Minggu, 24 Januari 2010

The Best of Gary Oldman: The Contender

1. The Contender
2. Sid And Nancy
3. JFK
4. Meantime
5. Bram Stoker's Dracula
Oldman's agent once told me that Gary was very unhappy about the way The Contender turned out. The way he saw it, his character Sheldon Runyon, the Republican congressman trying to destroy Joan Allen, was the hero of the movie — he was annoyed it had been slanted, and received, the other way. That told me more about screening acting than I have managed to learn from a thousand other sources. For of course Runyon is the hero of the piece, according to the funhouse mirror inside his head, and of course no man could do the vile things he does without believing himself waging a virtuous war. (The Contender was the high-water mark of almost all the actors involved, from Bridges to Allen to Oldman and Slater).
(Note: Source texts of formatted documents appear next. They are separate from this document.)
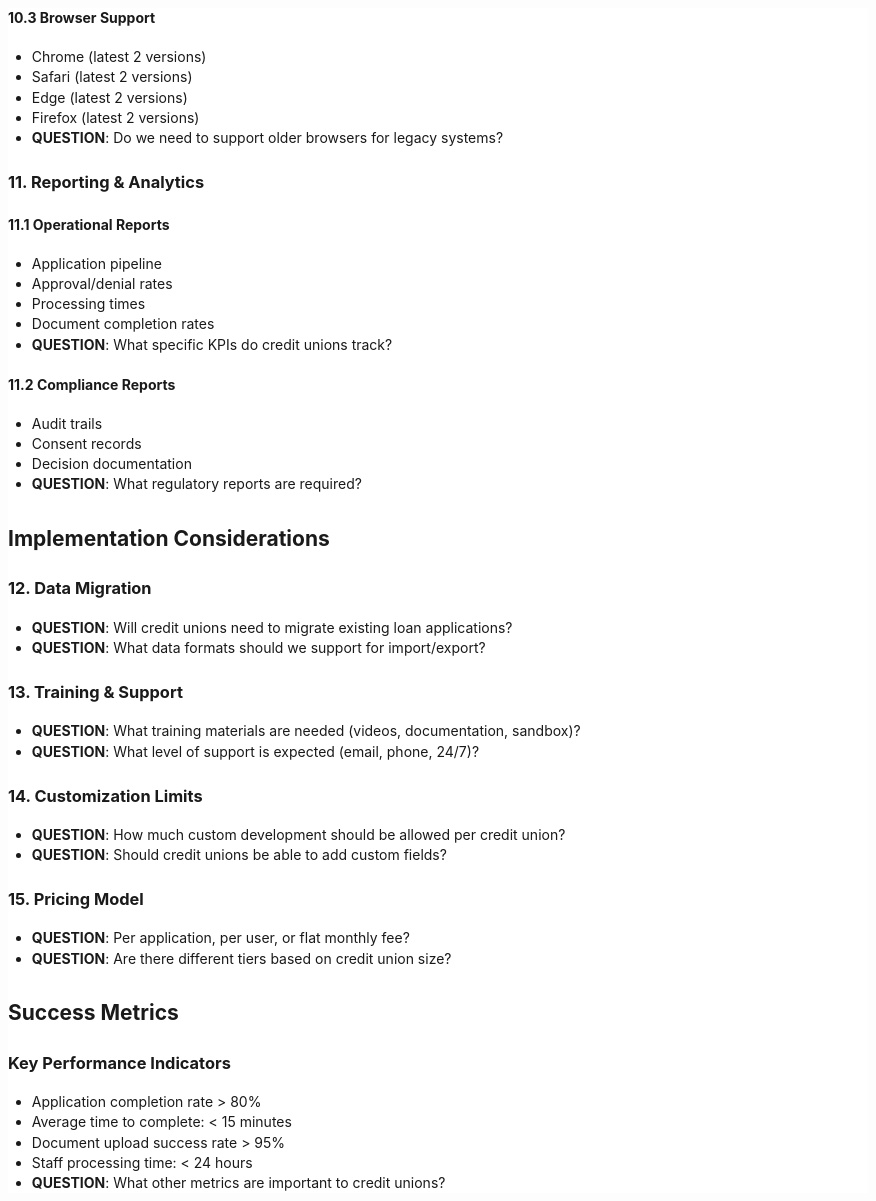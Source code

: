 #### 10.3 Browser Support
- Chrome (latest 2 versions)
- Safari (latest 2 versions)
- Edge (latest 2 versions)
- Firefox (latest 2 versions)
- **QUESTION**: Do we need to support older browsers for legacy systems?

### 11. Reporting & Analytics

#### 11.1 Operational Reports
- Application pipeline
- Approval/denial rates
- Processing times
- Document completion rates
- **QUESTION**: What specific KPIs do credit unions track?

#### 11.2 Compliance Reports
- Audit trails
- Consent records
- Decision documentation
- **QUESTION**: What regulatory reports are required?

## Implementation Considerations

### 12. Data Migration
- **QUESTION**: Will credit unions need to migrate existing loan applications?
- **QUESTION**: What data formats should we support for import/export?

### 13. Training & Support
- **QUESTION**: What training materials are needed (videos, documentation, sandbox)?
- **QUESTION**: What level of support is expected (email, phone, 24/7)?

### 14. Customization Limits
- **QUESTION**: How much custom development should be allowed per credit union?
- **QUESTION**: Should credit unions be able to add custom fields?

### 15. Pricing Model
- **QUESTION**: Per application, per user, or flat monthly fee?
- **QUESTION**: Are there different tiers based on credit union size?

## Success Metrics

### Key Performance Indicators
- Application completion rate > 80%
- Average time to complete: < 15 minutes
- Document upload success rate > 95%
- Staff processing time: < 24 hours
- **QUESTION**: What other metrics are important to credit unions?
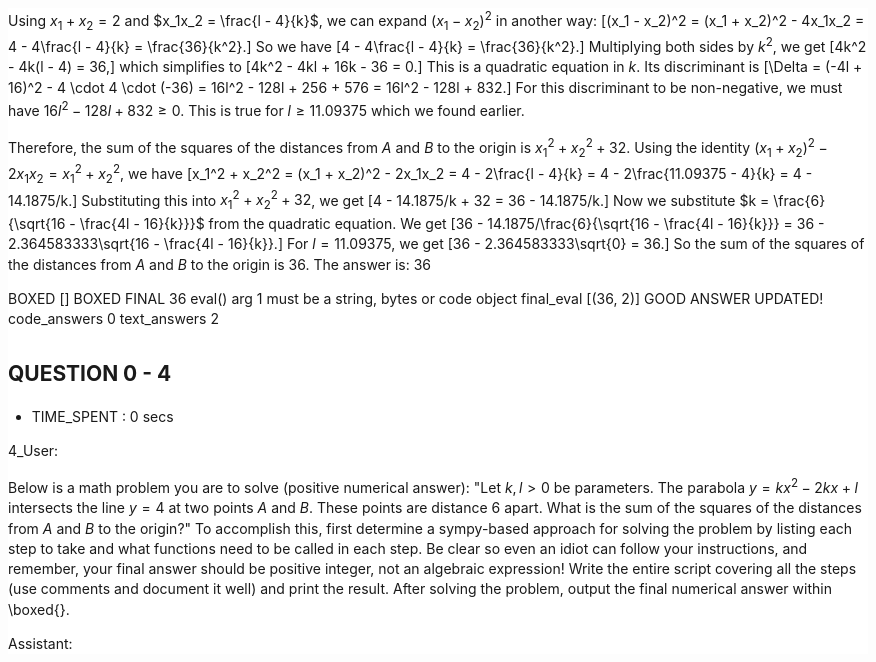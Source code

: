 Using $x_1 + x_2 = 2$ and $x_1x_2 = \frac{l - 4}{k}$, we can expand $(x_1 - x_2)^2$ in another way:
\[(x_1 - x_2)^2 = (x_1 + x_2)^2 - 4x_1x_2 = 4 - 4\frac{l - 4}{k} = \frac{36}{k^2}.\]
So we have
\[4 - 4\frac{l - 4}{k} = \frac{36}{k^2}.\]
Multiplying both sides by $k^2$, we get
\[4k^2 - 4k(l - 4) = 36,\]
which simplifies to
\[4k^2 - 4kl + 16k - 36 = 0.\]
This is a quadratic equation in $k$. Its discriminant is
\[\Delta = (-4l + 16)^2 - 4 \cdot 4 \cdot (-36) = 16l^2 - 128l + 256 + 576 = 16l^2 - 128l + 832.\]
For this discriminant to be non-negative, we must have $16l^2 - 128l + 832 \geq 0$. This is true for $l \geq 11.09375$ which we found earlier.

Therefore, the sum of the squares of the distances from $A$ and $B$ to the origin is $x_1^2 + x_2^2 + 32$. Using the identity $(x_1 + x_2)^2 - 2x_1x_2 = x_1^2 + x_2^2$, we have
\[x_1^2 + x_2^2 = (x_1 + x_2)^2 - 2x_1x_2 = 4 - 2\frac{l - 4}{k} = 4 - 2\frac{11.09375 - 4}{k} = 4 - 14.1875/k.\]
Substituting this into $x_1^2 + x_2^2 + 32$, we get
\[4 - 14.1875/k + 32 = 36 - 14.1875/k.\]
Now we substitute $k = \frac{6}{\sqrt{16 - \frac{4l - 16}{k}}}$ from the quadratic equation. We get
\[36 - 14.1875/\frac{6}{\sqrt{16 - \frac{4l - 16}{k}}} = 36 - 2.364583333\sqrt{16 - \frac{4l - 16}{k}}.\]
For $l = 11.09375$, we get
\[36 - 2.364583333\sqrt{0} = 36.\]
So the sum of the squares of the distances from $A$ and $B$ to the origin is 36. The answer is: $36$

BOXED []
BOXED FINAL 36
eval() arg 1 must be a string, bytes or code object final_eval
[(36, 2)]
GOOD ANSWER UPDATED!
code_answers 0 text_answers 2



## QUESTION 0 - 4 
- TIME_SPENT : 0 secs

4_User:

Below is a math problem you are to solve (positive numerical answer):
"Let $k, l > 0$ be parameters. The parabola $y = kx^2 - 2kx + l$ intersects the line $y = 4$ at two points $A$ and $B$. These points are distance 6 apart. What is the sum of the squares of the distances from $A$ and $B$ to the origin?"
To accomplish this, first determine a sympy-based approach for solving the problem by listing each step to take and what functions need to be called in each step. Be clear so even an idiot can follow your instructions, and remember, your final answer should be positive integer, not an algebraic expression!
Write the entire script covering all the steps (use comments and document it well) and print the result. After solving the problem, output the final numerical answer within \boxed{}.

Assistant:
Apart from that it's surprisingly thin pickings in terms of decent movies. Gary Oldman isn't just the best actor never to have received an Oscar, he's also content to have appeared in some truly crappy movies, like a crocodile hidden in mud. He's got a touch of Brando's contempt for the medium. Of his early punk trio — Sid and Nancy, Prick Up Your Ears, Meantime — only Meantime stands up as anything other than a record of a meteoric performance. But he was perfect as the shadowless Lee Harvey Oswald in Oliver's Stone's JFK, and his conception of the role of Dracula was frighteningly weird (hair curlers?), more frightening than anything in the movie.